▶ [Extracted records]
________________

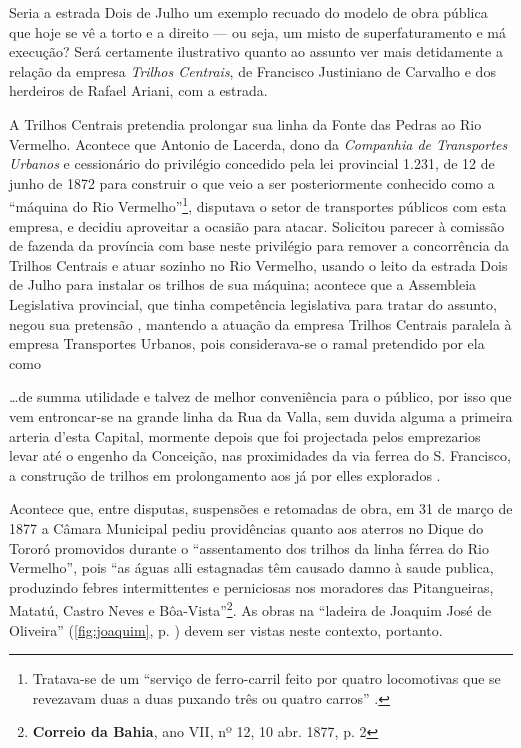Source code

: Seria a estrada Dois de Julho um exemplo recuado do modelo de obra pública que hoje se vê a torto e a direito --- ou seja, um misto de superfaturamento e má execução? Será certamente ilustrativo quanto ao assunto ver mais detidamente a relação da empresa \textit{Trilhos Centrais}, de Francisco Justiniano de Carvalho e dos herdeiros de Rafael Ariani, com a estrada.

A Trilhos Centrais pretendia prolongar sua linha da Fonte das Pedras ao Rio Vermelho. Acontece que Antonio de Lacerda, dono da \textit{Companhia de Transportes Urbanos} e cessionário do privilégio concedido pela lei provincial 1.231, de 12 de junho de 1872 para construir o que veio a ser posteriormente conhecido como a ``máquina do Rio Vermelho''\footnote{Tratava-se de um ``serviço de ferro-carril feito por quatro locomotivas que se revezavam duas a duas puxando três ou quatro carros'' \cite[p.~90]{trinchao_parafuso_2010}.}, disputava o setor de transportes públicos com esta empresa, e decidiu aproveitar a ocasião para atacar. Solicitou parecer à comissão de fazenda da província com base neste privilégio para remover a concorrência da Trilhos Centrais e atuar sozinho no Rio Vermelho, usando o leito da estrada Dois de Julho para instalar os trilhos de sua máquina; acontece que a Assembleia Legislativa provincial, que tinha competência legislativa para tratar do assunto, negou sua pretensão \cite[p.~250]{bahia_relatassleg_1875}, mantendo a atuação da empresa Trilhos Centrais paralela à empresa Transportes Urbanos, pois considerava-se o ramal pretendido por ela como

\begin{citacao}
\dots de summa utilidade e talvez de melhor conveniência para o público, por isso que vem entroncar-se na grande linha da Rua da Valla, sem duvida alguma a primeira arteria d'esta Capital, mormente depois que foi projectada pelos emprezarios levar até o engenho da Conceição, nas proximidades da via ferrea do S. Francisco, a construção de trilhos em prolongamento aos já por elles explorados \cite[p.~169]{bahia_rpe_1874}.
\end{citacao}

Acontece que, entre disputas, suspensões e retomadas de obra, em 31 de março de 1877 a Câmara Municipal pediu providências quanto aos aterros no Dique do Tororó promovidos durante o ``assentamento dos trilhos da linha férrea do Rio Vermelho'', pois ``as águas alli estagnadas têm causado damno à saude publica, produzindo febres intermittentes e perniciosas nos moradores das Pitangueiras, Matatú, Castro Neves e Bôa-Vista''\footnote{\textbf{Correio da Bahia}, ano VII, nº 12, 10 abr. 1877, p. 2}. As obras na ``ladeira de Joaquim José de Oliveira'' (\autoref{fig:joaquim}, p. \pageref{fig:joaquim}) devem ser vistas neste contexto, portanto.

________________

▶ [Work request] The expected answer is the listing above, duplicated exactly, with its pictures removed.

▶ [Output of the task]
Source code

: Seria a estrada Dois de Julho um exemplo recuado do modelo de obra pública que hoje se vê a torto e a direito --- ou seja, um misto de superfaturamento e má execução? Será certamente ilustrativo quanto ao assunto ver mais detidamente a relação da empresa \textit{Trilhos Centrais}, de Francisco Justiniano de Carvalho e dos herdeiros de Rafael Ariani, com a estrada.

A Trilhos Centrais pretendia prolongar sua linha da Fonte das Pedras ao Rio Vermelho. Acontece que Antonio de Lacerda, dono da \textit{Companhia de Transportes Urbanos} e cessionário do privilégio concedido pela lei provincial 1.231, de 12 de junho de 1872 para construir o que veio a ser posteriormente conhecido como a ``máquina do Rio Vermelho''\footnote{Tratava-se de um ``serviço de ferro-carril feito por quatro locomotivas que se revezavam duas a duas puxando três ou quatro carros'' \cite[p.~90]{trinchao_parafuso_2010}.}, disputava o setor de transportes públicos com esta empresa, e decidiu aproveitar a ocasião para atacar. Solicitou parecer à comissão de fazenda da província com base neste privilégio para remover a concorrência da Trilhos Centrais e atuar sozinho no Rio Vermelho, usando o leito da estrada Dois de Julho para instalar os trilhos de sua máquina; acontece que a Assembleia Legislativa provincial, que tinha competência legislativa para tratar do assunto, negou sua pretensão \cite[p.~250]{bahia_relatassleg_1875}, mantendo a atuação da empresa Trilhos Centrais paralela à empresa Transportes Urbanos, pois considerava-se o ramal pretendido por ela como

\begin{citacao}
\dots de summa utilidade e talvez de melhor conveniência para o público, por isso que vem entroncar-se na grande linha da Rua da Valla, sem duvida alguma a primeira arteria d'esta Capital, mormente depois que foi projectada pelos emprezarios levar até o engenho da Conceição, nas proximidades da via ferrea do S. Francisco, a construção de trilhos em prolongamento aos já por elles explorados \cite[p.~169]{bahia_rpe_1874}.
\end{citacao}

Acontece que, entre disputas, suspensões e retomadas de obra, em 31 de março de 1877 a Câmara Municipal pediu providências quanto aos aterros no Dique do Tororó promovidos durante o ``assentamento dos trilhos da linha férrea do Rio Vermelho'', pois ``as águas alli estagnadas têm causado damno à saude publica, produzindo febres intermittentes e perniciosas nos moradores das Pitangueiras, Matatú, Castro Neves e Bôa-Vista''\footnote{\textbf{Correio da Bahia}, ano VII, nº 12, 10 abr. 1877, p. 2}. As obras na ``ladeira de Joaquim José de Oliveira'' (\autoref{fig:joaquim}, p. \pageref{fig:joaquim}) devem ser vistas neste contexto, portanto.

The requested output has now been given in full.